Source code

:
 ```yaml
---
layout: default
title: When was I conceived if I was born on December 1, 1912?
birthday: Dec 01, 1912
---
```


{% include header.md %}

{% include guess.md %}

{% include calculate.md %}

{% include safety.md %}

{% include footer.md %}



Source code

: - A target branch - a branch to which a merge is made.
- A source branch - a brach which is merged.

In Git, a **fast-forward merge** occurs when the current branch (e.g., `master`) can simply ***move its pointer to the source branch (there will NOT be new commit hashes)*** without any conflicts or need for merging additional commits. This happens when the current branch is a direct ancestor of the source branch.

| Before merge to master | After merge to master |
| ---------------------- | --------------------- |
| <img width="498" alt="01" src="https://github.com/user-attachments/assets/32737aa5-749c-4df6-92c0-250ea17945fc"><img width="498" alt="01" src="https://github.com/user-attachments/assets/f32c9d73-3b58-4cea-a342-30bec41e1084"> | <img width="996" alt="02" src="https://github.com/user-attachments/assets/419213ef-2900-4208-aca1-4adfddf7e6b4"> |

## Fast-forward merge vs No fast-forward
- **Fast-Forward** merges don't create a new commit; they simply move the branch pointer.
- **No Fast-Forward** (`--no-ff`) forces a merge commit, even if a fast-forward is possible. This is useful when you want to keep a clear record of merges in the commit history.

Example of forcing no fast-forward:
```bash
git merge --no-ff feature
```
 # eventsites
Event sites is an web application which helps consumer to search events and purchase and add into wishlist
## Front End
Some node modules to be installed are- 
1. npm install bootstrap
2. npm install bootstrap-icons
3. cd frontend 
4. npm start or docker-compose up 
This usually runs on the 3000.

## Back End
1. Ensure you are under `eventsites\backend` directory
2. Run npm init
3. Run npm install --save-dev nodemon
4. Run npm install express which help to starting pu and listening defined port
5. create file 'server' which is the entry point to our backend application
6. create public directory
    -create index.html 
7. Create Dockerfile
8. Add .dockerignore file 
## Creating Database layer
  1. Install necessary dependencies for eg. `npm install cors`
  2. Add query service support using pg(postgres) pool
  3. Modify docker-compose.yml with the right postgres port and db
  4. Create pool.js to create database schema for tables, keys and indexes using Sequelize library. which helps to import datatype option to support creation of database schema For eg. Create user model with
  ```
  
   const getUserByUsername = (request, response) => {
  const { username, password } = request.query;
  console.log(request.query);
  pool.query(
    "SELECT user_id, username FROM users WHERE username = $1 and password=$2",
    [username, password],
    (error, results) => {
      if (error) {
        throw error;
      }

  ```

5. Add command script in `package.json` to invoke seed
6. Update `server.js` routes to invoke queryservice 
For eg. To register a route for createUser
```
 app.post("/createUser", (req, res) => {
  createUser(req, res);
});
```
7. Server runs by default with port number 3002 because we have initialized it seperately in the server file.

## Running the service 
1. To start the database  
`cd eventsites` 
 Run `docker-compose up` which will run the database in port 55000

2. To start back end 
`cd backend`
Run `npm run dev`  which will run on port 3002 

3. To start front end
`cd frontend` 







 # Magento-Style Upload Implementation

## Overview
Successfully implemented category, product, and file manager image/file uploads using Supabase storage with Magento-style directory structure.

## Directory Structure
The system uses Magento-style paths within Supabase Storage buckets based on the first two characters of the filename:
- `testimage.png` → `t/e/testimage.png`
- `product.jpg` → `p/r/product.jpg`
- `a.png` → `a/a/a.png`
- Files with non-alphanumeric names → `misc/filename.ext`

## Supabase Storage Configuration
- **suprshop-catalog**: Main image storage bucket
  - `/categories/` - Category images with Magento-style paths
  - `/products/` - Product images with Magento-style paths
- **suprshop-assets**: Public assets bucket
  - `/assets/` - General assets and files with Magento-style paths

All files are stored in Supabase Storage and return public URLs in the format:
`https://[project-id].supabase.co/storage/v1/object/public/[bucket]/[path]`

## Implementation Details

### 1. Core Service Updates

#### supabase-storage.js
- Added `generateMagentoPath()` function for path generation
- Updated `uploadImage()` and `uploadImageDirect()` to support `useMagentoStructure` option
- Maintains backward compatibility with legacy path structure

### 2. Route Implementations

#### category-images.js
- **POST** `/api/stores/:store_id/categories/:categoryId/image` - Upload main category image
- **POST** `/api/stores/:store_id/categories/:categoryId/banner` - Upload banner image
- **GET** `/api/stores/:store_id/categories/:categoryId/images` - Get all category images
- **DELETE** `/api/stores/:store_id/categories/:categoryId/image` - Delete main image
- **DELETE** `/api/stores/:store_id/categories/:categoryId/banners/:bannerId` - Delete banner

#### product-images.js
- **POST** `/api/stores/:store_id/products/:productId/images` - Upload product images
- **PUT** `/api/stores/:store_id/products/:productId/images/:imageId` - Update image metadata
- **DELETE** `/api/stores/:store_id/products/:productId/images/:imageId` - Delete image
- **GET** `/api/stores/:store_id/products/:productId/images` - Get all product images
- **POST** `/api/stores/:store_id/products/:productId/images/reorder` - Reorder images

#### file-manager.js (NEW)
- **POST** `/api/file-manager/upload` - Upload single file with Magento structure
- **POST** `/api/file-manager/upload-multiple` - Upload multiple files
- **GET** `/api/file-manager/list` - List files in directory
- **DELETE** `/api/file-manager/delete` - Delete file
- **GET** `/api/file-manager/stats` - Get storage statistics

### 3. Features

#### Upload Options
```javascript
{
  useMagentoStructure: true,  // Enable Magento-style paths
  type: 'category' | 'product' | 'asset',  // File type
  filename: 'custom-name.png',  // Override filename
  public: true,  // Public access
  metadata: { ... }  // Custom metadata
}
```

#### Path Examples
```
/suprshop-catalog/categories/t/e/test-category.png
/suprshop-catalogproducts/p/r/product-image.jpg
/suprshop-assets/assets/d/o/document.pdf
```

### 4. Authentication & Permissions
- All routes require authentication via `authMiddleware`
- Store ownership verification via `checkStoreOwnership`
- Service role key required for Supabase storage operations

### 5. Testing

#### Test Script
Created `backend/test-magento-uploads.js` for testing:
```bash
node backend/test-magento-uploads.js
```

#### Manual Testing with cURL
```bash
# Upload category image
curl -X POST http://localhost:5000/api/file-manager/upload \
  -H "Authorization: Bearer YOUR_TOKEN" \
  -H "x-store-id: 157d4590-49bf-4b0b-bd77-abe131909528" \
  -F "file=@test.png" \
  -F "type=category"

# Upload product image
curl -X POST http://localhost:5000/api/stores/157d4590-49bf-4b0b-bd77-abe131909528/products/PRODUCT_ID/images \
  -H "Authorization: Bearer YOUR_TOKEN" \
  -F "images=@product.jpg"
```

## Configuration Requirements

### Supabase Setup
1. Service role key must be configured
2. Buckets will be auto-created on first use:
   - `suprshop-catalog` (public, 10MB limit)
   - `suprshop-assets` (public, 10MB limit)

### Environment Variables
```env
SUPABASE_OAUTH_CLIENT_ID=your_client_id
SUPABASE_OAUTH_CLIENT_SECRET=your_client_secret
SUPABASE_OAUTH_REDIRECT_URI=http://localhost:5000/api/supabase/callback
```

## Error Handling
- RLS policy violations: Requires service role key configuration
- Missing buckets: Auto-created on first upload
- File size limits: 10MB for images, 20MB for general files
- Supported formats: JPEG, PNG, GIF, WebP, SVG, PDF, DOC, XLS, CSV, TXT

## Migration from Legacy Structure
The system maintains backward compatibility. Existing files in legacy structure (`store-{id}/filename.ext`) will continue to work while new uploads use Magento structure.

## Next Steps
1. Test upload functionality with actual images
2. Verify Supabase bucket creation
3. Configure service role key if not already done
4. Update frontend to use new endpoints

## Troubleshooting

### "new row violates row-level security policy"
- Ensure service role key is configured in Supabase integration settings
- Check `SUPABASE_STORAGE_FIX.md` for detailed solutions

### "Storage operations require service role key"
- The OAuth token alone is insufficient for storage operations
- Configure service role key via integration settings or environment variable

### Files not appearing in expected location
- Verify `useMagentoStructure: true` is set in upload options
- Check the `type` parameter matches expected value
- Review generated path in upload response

#### Task directions
Output only the lines running from the line with "### Supabase Setup" through the final line of the data, inclusive.

#### Task response
### Supabase Setup
1. Service role key must be configured
2. Buckets will be auto-created on first use:
   - `suprshop-catalog` (public, 10MB limit)
   - `suprshop-assets` (public, 10MB limit)

### Environment Variables
```env
SUPABASE_OAUTH_CLIENT_ID=your_client_id
SUPABASE_OAUTH_CLIENT_SECRET=your_client_secret
SUPABASE_OAUTH_REDIRECT_URI=http://localhost:5000/api/supabase/callback
```

## Error Handling
- RLS policy violations: Requires service role key configuration
- Missing buckets: Auto-created on first upload
- File size limits: 10MB for images, 20MB for general files
- Supported formats: JPEG, PNG, GIF, WebP, SVG, PDF, DOC, XLS, CSV, TXT

## Migration from Legacy Structure
The system maintains backward compatibility. Existing files in legacy structure (`store-{id}/filename.ext`) will continue to work while new uploads use Magento structure.

## Next Steps
1. Test upload functionality with actual images
2. Verify Supabase bucket creation
3. Configure service role key if not already done
4. Update frontend to use new endpoints

## Troubleshooting

### "new row violates row-level security policy"
- Ensure service role key is configured in Supabase integration settings
- Check `SUPABASE_STORAGE_FIX.md` for detailed solutions

### "Storage operations require service role key"
- The OAuth token alone is insufficient for storage operations
- Configure service role key via integration settings or environment variable

### Files not appearing in expected location
- Verify `useMagentoStructure: true` is set in upload options
- Check the `type` parameter matches expected value
- Review generated path in upload response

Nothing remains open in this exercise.